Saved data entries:
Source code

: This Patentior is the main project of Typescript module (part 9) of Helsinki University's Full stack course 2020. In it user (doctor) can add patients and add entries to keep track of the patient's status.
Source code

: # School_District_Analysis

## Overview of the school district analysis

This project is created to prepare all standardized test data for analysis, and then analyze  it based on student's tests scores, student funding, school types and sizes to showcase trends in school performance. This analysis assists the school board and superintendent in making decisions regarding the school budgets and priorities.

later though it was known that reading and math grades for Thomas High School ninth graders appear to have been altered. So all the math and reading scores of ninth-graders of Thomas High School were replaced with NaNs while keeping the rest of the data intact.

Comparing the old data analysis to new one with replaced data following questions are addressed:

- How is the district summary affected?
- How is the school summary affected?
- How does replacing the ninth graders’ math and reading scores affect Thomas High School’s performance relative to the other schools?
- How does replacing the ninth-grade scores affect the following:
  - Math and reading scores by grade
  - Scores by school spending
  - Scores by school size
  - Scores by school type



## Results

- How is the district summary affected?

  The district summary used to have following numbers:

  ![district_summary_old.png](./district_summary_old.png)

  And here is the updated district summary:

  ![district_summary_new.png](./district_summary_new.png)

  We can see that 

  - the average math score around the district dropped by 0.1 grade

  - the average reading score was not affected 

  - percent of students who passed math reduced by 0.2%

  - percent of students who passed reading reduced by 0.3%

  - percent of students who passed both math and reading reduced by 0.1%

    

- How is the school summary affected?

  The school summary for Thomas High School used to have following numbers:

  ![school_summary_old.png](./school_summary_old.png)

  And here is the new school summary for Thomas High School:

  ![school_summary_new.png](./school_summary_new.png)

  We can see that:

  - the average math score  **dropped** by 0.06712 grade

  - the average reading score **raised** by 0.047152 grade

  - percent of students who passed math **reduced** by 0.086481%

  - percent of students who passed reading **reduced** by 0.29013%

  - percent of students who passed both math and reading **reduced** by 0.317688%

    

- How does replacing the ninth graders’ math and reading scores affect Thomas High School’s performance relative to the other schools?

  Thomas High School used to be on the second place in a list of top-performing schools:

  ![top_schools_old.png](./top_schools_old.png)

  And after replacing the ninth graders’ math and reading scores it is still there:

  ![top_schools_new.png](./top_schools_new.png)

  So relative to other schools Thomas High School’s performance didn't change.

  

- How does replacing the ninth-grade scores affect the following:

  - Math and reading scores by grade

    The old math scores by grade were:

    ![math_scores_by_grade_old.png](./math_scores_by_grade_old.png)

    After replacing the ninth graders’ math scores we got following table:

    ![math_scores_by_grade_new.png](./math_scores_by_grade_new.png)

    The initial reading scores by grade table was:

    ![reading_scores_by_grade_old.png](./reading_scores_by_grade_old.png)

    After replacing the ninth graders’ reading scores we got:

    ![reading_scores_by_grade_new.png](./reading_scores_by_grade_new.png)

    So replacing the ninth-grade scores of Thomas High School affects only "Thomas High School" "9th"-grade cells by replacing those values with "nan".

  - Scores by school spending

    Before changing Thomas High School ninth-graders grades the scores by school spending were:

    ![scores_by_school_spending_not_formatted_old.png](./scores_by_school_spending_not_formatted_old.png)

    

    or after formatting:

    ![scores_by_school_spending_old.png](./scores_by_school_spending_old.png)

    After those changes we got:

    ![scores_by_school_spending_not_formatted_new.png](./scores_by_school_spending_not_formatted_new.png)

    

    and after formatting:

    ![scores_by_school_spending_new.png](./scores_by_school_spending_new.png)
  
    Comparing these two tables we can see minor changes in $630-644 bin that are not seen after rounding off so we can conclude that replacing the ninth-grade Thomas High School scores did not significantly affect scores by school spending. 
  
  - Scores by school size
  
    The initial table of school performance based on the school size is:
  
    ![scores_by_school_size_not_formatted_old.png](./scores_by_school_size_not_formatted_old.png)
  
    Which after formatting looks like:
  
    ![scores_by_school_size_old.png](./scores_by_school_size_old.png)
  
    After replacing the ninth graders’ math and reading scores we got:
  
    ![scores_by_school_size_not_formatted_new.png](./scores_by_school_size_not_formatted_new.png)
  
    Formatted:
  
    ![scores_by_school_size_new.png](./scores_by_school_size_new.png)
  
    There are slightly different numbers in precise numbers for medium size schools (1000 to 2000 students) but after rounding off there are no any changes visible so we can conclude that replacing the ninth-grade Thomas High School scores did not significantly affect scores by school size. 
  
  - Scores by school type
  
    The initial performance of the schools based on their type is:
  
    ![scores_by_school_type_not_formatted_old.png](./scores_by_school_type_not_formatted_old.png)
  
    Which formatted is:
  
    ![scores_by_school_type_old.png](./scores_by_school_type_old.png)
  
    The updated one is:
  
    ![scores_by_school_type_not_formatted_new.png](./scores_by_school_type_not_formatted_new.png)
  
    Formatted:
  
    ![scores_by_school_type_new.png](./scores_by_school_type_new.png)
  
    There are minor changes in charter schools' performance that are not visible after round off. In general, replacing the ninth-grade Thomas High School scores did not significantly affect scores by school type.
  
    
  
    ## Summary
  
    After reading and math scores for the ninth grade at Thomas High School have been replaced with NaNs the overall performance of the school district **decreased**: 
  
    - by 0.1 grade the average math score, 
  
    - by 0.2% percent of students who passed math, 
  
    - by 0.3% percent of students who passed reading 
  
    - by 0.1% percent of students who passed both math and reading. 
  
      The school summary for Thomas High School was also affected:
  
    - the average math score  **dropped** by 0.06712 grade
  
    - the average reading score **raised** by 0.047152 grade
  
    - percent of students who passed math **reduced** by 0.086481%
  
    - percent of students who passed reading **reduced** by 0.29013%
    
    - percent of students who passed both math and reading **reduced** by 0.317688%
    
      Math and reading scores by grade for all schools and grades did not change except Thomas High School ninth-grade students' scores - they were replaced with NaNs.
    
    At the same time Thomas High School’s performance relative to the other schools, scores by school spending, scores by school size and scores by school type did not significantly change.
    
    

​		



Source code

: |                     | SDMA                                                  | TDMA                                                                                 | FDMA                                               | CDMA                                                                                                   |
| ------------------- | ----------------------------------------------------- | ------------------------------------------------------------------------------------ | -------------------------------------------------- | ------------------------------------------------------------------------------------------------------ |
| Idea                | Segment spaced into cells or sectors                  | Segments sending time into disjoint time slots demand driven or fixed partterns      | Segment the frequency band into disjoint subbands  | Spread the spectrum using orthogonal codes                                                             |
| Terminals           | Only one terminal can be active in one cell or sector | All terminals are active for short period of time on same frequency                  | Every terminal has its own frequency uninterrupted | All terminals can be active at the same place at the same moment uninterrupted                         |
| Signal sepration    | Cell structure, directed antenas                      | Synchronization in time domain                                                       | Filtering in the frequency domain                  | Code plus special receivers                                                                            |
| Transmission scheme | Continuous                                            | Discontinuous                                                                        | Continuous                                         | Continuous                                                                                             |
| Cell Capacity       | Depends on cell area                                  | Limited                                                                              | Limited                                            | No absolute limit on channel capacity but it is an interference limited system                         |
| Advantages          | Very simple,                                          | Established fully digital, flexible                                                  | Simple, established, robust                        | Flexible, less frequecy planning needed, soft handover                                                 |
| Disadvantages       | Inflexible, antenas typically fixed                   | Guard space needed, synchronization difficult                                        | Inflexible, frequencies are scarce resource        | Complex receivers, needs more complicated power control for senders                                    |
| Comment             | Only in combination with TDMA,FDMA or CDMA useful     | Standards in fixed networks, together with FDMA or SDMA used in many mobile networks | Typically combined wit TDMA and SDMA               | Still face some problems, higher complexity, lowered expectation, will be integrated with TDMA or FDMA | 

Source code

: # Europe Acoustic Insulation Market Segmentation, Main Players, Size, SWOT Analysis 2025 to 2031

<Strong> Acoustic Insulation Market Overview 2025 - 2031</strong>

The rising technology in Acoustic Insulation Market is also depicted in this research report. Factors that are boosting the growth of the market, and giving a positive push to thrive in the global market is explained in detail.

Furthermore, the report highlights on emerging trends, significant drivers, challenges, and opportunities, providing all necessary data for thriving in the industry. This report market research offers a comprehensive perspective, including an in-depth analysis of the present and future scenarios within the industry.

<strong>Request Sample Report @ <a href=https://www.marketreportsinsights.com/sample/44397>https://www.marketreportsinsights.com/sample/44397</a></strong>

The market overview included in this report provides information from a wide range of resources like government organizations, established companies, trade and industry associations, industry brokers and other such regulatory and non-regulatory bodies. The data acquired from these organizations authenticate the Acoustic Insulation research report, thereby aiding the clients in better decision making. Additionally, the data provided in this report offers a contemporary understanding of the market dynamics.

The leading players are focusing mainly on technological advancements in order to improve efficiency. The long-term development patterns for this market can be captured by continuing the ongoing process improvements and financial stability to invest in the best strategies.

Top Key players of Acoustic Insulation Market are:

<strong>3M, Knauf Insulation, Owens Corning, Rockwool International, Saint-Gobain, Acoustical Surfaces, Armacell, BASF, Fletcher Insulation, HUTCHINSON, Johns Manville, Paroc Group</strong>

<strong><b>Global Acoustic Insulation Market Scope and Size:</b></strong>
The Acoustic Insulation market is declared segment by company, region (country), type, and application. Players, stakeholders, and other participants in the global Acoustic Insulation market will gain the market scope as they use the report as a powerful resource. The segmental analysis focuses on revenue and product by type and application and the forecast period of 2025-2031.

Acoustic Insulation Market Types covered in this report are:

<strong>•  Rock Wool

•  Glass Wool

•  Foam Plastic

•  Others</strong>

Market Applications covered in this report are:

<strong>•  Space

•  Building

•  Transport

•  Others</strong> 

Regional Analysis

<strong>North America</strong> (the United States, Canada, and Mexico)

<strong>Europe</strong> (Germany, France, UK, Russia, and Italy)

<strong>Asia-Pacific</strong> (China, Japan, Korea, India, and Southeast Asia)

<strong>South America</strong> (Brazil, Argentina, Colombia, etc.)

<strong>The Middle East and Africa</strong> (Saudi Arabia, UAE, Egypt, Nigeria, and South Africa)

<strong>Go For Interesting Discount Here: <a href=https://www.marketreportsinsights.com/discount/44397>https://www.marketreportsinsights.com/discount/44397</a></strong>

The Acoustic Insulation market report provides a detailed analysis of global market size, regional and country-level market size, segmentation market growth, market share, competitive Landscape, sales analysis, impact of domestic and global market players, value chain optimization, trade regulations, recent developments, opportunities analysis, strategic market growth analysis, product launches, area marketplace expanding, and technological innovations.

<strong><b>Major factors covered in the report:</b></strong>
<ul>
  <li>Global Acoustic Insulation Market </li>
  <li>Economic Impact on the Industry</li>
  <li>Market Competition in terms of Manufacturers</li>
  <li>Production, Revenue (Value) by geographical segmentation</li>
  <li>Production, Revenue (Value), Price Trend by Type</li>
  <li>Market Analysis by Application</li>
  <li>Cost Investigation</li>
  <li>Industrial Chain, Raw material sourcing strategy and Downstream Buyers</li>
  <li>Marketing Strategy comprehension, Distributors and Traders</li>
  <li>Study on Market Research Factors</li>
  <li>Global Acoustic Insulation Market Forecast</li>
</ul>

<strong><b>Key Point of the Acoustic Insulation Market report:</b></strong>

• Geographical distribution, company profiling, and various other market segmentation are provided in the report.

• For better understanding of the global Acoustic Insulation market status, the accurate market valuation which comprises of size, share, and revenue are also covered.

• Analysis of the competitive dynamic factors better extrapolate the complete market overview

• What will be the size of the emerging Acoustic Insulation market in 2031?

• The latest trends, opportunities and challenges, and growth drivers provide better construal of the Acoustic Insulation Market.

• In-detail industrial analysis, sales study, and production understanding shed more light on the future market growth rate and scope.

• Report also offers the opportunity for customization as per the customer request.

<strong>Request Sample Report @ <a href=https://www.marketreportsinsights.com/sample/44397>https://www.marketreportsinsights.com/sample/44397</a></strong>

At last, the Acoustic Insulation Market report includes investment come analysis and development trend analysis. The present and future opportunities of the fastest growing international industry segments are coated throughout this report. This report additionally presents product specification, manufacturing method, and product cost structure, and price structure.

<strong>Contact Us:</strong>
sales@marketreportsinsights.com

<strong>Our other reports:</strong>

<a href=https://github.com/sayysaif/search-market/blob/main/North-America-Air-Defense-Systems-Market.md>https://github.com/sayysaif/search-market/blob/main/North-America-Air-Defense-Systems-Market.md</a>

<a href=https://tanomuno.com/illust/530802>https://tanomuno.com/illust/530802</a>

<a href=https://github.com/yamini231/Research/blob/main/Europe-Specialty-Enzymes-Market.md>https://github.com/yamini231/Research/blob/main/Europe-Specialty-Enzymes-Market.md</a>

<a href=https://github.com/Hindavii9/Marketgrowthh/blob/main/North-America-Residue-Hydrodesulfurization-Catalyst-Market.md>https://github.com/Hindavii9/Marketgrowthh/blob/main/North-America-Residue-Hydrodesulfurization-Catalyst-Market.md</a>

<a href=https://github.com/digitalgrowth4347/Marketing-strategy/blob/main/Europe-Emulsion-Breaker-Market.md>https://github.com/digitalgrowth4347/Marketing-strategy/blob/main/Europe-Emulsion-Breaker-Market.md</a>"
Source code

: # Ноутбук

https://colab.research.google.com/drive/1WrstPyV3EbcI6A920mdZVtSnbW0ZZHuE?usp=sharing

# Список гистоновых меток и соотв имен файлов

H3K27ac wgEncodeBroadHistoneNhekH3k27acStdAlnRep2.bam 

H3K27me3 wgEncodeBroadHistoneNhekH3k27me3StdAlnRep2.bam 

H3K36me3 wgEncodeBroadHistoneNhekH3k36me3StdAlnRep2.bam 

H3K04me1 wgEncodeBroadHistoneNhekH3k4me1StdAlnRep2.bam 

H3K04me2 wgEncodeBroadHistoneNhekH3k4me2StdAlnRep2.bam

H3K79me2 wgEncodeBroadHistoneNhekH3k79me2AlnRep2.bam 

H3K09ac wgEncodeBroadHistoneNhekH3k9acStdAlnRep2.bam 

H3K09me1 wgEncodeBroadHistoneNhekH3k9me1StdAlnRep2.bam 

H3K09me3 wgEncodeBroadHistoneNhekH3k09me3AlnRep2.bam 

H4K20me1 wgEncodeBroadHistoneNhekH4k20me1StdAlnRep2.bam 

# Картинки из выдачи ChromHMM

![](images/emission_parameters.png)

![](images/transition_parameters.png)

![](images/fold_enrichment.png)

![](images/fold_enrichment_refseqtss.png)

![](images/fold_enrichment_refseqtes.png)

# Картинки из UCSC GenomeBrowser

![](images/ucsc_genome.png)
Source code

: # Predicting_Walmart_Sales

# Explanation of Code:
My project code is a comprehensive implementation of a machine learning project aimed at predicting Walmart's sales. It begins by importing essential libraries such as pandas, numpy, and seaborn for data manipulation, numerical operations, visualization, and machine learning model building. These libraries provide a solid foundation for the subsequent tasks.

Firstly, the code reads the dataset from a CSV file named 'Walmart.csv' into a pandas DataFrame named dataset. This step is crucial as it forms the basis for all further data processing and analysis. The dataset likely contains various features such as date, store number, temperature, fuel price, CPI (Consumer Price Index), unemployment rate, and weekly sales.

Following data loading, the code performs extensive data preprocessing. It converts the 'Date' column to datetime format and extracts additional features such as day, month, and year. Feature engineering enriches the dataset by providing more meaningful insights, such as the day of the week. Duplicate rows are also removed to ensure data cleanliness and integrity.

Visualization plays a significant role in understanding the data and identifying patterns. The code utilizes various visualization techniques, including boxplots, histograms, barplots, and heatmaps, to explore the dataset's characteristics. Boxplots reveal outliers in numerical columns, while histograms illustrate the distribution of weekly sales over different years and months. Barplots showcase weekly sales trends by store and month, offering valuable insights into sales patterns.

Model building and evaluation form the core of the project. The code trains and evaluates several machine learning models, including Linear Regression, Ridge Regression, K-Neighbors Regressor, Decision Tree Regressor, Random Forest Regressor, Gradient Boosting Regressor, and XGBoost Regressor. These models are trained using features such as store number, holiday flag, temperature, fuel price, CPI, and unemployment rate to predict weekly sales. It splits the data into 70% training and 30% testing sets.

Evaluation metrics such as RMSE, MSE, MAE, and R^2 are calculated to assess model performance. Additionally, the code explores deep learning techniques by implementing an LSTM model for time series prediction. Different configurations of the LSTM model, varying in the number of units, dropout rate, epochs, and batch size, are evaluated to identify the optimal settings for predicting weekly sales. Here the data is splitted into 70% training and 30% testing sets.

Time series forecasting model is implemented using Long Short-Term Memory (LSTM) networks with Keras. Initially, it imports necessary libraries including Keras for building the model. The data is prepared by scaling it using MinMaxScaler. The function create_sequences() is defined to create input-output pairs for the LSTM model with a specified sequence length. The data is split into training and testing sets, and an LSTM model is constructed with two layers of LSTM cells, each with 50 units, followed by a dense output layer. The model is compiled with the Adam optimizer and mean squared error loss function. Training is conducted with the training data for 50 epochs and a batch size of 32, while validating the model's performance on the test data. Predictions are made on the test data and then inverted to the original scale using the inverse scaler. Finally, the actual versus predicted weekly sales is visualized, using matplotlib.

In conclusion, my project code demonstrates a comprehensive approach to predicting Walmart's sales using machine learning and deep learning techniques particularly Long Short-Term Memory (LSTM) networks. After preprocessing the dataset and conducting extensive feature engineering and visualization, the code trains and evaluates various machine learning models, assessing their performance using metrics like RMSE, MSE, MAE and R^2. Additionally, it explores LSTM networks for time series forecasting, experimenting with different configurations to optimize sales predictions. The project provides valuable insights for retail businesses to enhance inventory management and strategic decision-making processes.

• What the task asks: From the line that has "are also covered." through the line that has "rate and scope.", copy every line exactly as it appears above, and leave out all others.

• Solution to the exercise:
• For better understanding of the global Acoustic Insulation market status, the accurate market valuation which comprises of size, share, and revenue are also covered.

• Analysis of the competitive dynamic factors better extrapolate the complete market overview

• What will be the size of the emerging Acoustic Insulation market in 2031?

• The latest trends, opportunities and challenges, and growth drivers provide better construal of the Acoustic Insulation Market.

• In-detail industrial analysis, sales study, and production understanding shed more light on the future market growth rate and scope.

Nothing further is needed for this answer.